Não só pela postura, merecia essa
comparação. Os membros rígidos e o olhar fixo contribuíam para transformar
aquele rapaz em um manequim. A sua frente, o caixão do pai e, logo em seguida,
o de sua mãe.
Adolfo era um homem feito e tinha como
única esposa o trabalho. Estava sempre em uma correria tão fatal que quase não
percebia a velhice dos pais. Agora, olhando para os rostos dos falecidos, ele
via as linhas profundas, os olhos fundos, a pele enrugada. As pessoas na sala
faziam especulações indiscretas sobre a morte dos senhores.

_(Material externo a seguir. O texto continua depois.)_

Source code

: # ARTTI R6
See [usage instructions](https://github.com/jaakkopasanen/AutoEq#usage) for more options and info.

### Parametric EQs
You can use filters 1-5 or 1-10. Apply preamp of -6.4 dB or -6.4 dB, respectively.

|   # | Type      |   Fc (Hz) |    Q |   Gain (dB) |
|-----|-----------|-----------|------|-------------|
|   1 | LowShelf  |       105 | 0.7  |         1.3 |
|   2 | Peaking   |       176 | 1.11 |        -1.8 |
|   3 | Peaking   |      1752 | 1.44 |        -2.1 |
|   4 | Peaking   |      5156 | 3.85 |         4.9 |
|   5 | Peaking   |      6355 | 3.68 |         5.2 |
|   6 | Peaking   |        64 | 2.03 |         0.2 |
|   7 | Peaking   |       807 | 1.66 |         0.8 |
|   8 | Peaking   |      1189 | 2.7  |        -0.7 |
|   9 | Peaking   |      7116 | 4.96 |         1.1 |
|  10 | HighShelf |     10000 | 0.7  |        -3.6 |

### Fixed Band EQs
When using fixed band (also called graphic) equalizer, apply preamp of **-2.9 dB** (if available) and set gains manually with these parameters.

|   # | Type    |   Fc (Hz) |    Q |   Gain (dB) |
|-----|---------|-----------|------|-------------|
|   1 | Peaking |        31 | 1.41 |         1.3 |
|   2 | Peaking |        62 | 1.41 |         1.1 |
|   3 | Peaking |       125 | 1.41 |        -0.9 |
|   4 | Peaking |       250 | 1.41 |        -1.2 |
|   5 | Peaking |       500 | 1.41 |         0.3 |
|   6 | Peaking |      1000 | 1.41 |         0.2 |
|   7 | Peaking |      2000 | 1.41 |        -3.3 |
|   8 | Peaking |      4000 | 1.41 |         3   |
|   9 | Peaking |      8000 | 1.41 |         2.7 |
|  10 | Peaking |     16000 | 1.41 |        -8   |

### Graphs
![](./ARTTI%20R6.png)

Alguns achavam que o próprio filho teria
matado a mãe, pois sabia dos problemas cardíacos do pai e devia estar cobiçando
alguma herança. Outros eram mais razoáveis e simplesmente falavam do quando o
rapaz parecia inabalável, tranquilo demais com
a dupla perda, que estava sofrendo em
plena segunda-feira.
“Filho desnaturado” era o que mais se
ouvia entre as beatas amigas da defunta. Afonso, por sorte ou azar, não
conseguia ouvir nada. Estava envolto em seus próprios pensamentos de maneira
definitiva. Já não tinha o que aprendera a chamar de família, e agora, só no
mundo, não tinha mais chão.
Não conseguia chorar, o que sentia era uma
queimação na garganta, um embaraço. Talvez castigo, meu Deus, pelas palavras
que quis dizer a seus pais e acabou não dizendo. Sua personalidade introvertida
sempre havia lhe custado caro.
Atrás dele, vinha caminhando lentamente
uma figura alta, equilibrada em um salto alto, esguia, trajando um vestido
preto que lambia suas curvas. Era sua ex-mulher, Claudia. Ela parou do lado
dele, mas não lhe dirigiu uma palavra sequer. Sua postura não mudou, seu olhar
não mudou, mas ele sabia que Claudia estava ali, reconhecia o perfume. — Eu já
deveria saber, não é, Afonso. Seus pais partem e nem uma lágrima sequer! — não
obteve resposta. Agora uma brisa leve agitava o rosto do homem que um dia ela
pensou amar. — Você é mesmo um insensível. E naquele momento, insensibilidade
maior não houve, e Afonso, perdendo a compostura, olhou-a por um segundo e
falou:
-Você não sabe de nada.
E não sabia mesmo. Claudia nunca iria
saber como dói sentir uma dor e não saber externar.